Can I run EMPI Lite incrementally?

EMPI Lite's intermediate matching models are full-refresh by design - the connected-components clustering is a global algorithm that requires seeing all records simultaneously. Staging models can be made incremental for staging only if desired.

For very large datasets, the primary performance lever is blocking rule efficiency (fewer, tighter blocking groups = fewer candidate pairs = faster scoring) and warehouse compute sizing.

Customization

Can I add attributes that aren't in the default list?

Yes - via the custom attributes table. Any attribute can be registered as a custom attribute and will participate in blocking, scoring, review queues, and the audit trail. See Configuration Guide - Custom Attributes.

Can I change how names are cleaned or standardized?

Yes. Name standardization (lowercasing, stripping punctuation, normalizing spaces) happens in the staging model. You can fork the staging model and add custom logic - for example, nickname normalization, handling hyphenated names, or stripping organization prefixes.

Can I add my own blocking groups?

Yes - add rows to empi_blocking_rules.csv. Any attribute (including custom attributes) can be a blocking key. See Configuration Guide - Blocking Rules.

Can I change the scoring algorithm?

The scoring weights, fuzzy thresholds, and mismatch penalties are all configurable via empi_attribute_scores.csv without modifying code.
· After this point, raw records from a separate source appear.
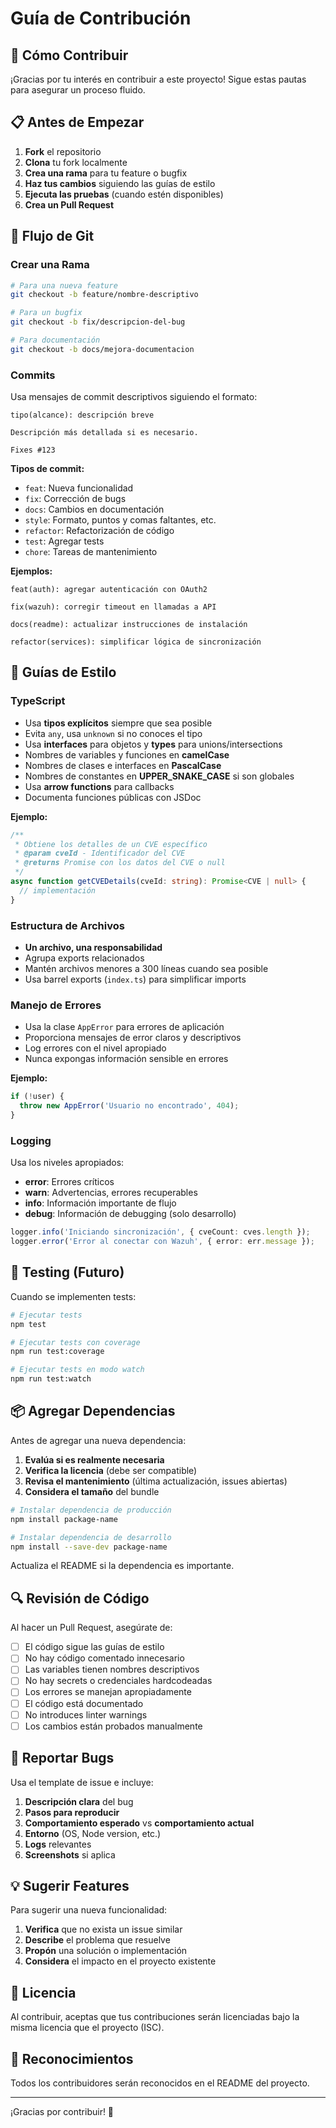 # Guía de Contribución

## 🤝 Cómo Contribuir

¡Gracias por tu interés en contribuir a este proyecto! Sigue estas pautas para asegurar un proceso fluido.

## 📋 Antes de Empezar

1. **Fork** el repositorio
2. **Clona** tu fork localmente
3. **Crea una rama** para tu feature o bugfix
4. **Haz tus cambios** siguiendo las guías de estilo
5. **Ejecuta las pruebas** (cuando estén disponibles)
6. **Crea un Pull Request**

## 🌿 Flujo de Git

### Crear una Rama

```bash
# Para una nueva feature
git checkout -b feature/nombre-descriptivo

# Para un bugfix
git checkout -b fix/descripcion-del-bug

# Para documentación
git checkout -b docs/mejora-documentacion
```

### Commits

Usa mensajes de commit descriptivos siguiendo el formato:

```
tipo(alcance): descripción breve

Descripción más detallada si es necesario.

Fixes #123
```

**Tipos de commit:**
- `feat`: Nueva funcionalidad
- `fix`: Corrección de bugs
- `docs`: Cambios en documentación
- `style`: Formato, puntos y comas faltantes, etc.
- `refactor`: Refactorización de código
- `test`: Agregar tests
- `chore`: Tareas de mantenimiento

**Ejemplos:**
```
feat(auth): agregar autenticación con OAuth2

fix(wazuh): corregir timeout en llamadas a API

docs(readme): actualizar instrucciones de instalación

refactor(services): simplificar lógica de sincronización
```

## 📝 Guías de Estilo

### TypeScript

- Usa **tipos explícitos** siempre que sea posible
- Evita `any`, usa `unknown` si no conoces el tipo
- Usa **interfaces** para objetos y **types** para unions/intersections
- Nombres de variables y funciones en **camelCase**
- Nombres de clases e interfaces en **PascalCase**
- Nombres de constantes en **UPPER_SNAKE_CASE** si son globales
- Usa **arrow functions** para callbacks
- Documenta funciones públicas con JSDoc

**Ejemplo:**
```typescript
/**
 * Obtiene los detalles de un CVE específico
 * @param cveId - Identificador del CVE
 * @returns Promise con los datos del CVE o null
 */
async function getCVEDetails(cveId: string): Promise<CVE | null> {
  // implementación
}
```

### Estructura de Archivos

- **Un archivo, una responsabilidad**
- Agrupa exports relacionados
- Mantén archivos menores a 300 líneas cuando sea posible
- Usa barrel exports (`index.ts`) para simplificar imports

### Manejo de Errores

- Usa la clase `AppError` para errores de aplicación
- Proporciona mensajes de error claros y descriptivos
- Log errores con el nivel apropiado
- Nunca expongas información sensible en errores

**Ejemplo:**
```typescript
if (!user) {
  throw new AppError('Usuario no encontrado', 404);
}
```

### Logging

Usa los niveles apropiados:
- **error**: Errores críticos
- **warn**: Advertencias, errores recuperables
- **info**: Información importante de flujo
- **debug**: Información de debugging (solo desarrollo)

```typescript
logger.info('Iniciando sincronización', { cveCount: cves.length });
logger.error('Error al conectar con Wazuh', { error: err.message });
```

## 🧪 Testing (Futuro)

Cuando se implementen tests:

```bash
# Ejecutar tests
npm test

# Ejecutar tests con coverage
npm run test:coverage

# Ejecutar tests en modo watch
npm run test:watch
```

## 📦 Agregar Dependencias

Antes de agregar una nueva dependencia:

1. **Evalúa si es realmente necesaria**
2. **Verifica la licencia** (debe ser compatible)
3. **Revisa el mantenimiento** (última actualización, issues abiertas)
4. **Considera el tamaño** del bundle

```bash
# Instalar dependencia de producción
npm install package-name

# Instalar dependencia de desarrollo
npm install --save-dev package-name
```

Actualiza el README si la dependencia es importante.

## 🔍 Revisión de Código

Al hacer un Pull Request, asegúrate de:

- [ ] El código sigue las guías de estilo
- [ ] No hay código comentado innecesario
- [ ] Las variables tienen nombres descriptivos
- [ ] No hay secrets o credenciales hardcodeadas
- [ ] Los errores se manejan apropiadamente
- [ ] El código está documentado
- [ ] No introduces linter warnings
- [ ] Los cambios están probados manualmente

## 🐛 Reportar Bugs

Usa el template de issue e incluye:

1. **Descripción clara** del bug
2. **Pasos para reproducir**
3. **Comportamiento esperado** vs **comportamiento actual**
4. **Entorno** (OS, Node version, etc.)
5. **Logs** relevantes
6. **Screenshots** si aplica

## 💡 Sugerir Features

Para sugerir una nueva funcionalidad:

1. **Verifica** que no exista un issue similar
2. **Describe** el problema que resuelve
3. **Propón** una solución o implementación
4. **Considera** el impacto en el proyecto existente

## 📄 Licencia

Al contribuir, aceptas que tus contribuciones serán licenciadas bajo la misma licencia que el proyecto (ISC).

## 🙏 Reconocimientos

Todos los contribuidores serán reconocidos en el README del proyecto.

---

¡Gracias por contribuir! 🎉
The underlying scoring model (Levenshtein similarity for fuzzy, geographic proximity for ZIP) is implemented in the matching engine. If you need a fundamentally different algorithm for a specific attribute, you can fork the relevant intermediate model.

Upgrading

How are new versions delivered?

New versions are pushed to the repo. You pull the latest code, preserve your customizations (blocking rules, attribute scores, dbt vars), and re-run.

What customizations might I need to preserve across upgrades?

  • seeds/empi_blocking_rules.csv - if you've added custom blocking groups
  • seeds/empi_attribute_scores.csv - if you've tuned weights or added custom attributes
  • seeds/empi_invalid_values.csv - if you've added custom invalid values
  • dbt_project.yml - your vars and thresholds
  • models/sources.yml - your source table pointers

Core model SQL (staging, intermediate, final), macros, snapshots, and tests are safe to overwrite from new versions.

Will upgrades change my empi_ids?

Version upgrades that touch core matching logic may affect empi_id assignments on the next full run. We flag in release notes when this is the case. If stability of empi_id across versions is critical for your use case, run with snapshots enabled - changes will be logged in empi_patient_events as EMPI_ID_CHANGED events.